→ Problem
Filter the entries below, keeping only lines with the word "words".

Extracted data entries
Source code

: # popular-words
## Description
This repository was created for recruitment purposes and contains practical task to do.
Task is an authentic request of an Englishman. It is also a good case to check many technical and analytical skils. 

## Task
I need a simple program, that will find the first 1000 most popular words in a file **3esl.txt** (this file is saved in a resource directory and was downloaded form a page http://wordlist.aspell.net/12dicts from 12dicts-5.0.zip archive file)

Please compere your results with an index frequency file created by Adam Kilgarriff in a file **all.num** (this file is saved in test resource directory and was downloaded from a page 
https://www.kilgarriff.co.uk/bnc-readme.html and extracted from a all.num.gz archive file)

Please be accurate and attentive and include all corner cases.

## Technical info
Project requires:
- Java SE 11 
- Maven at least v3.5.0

→ Output for this exercise
: # popular-words
I need a simple program, that will find the first 1000 most popular words in a file **3esl.txt** (this file is saved in a resource directory and was downloaded form a page http://wordlist.aspell.net/12dicts from 12dicts-5.0.zip archive file)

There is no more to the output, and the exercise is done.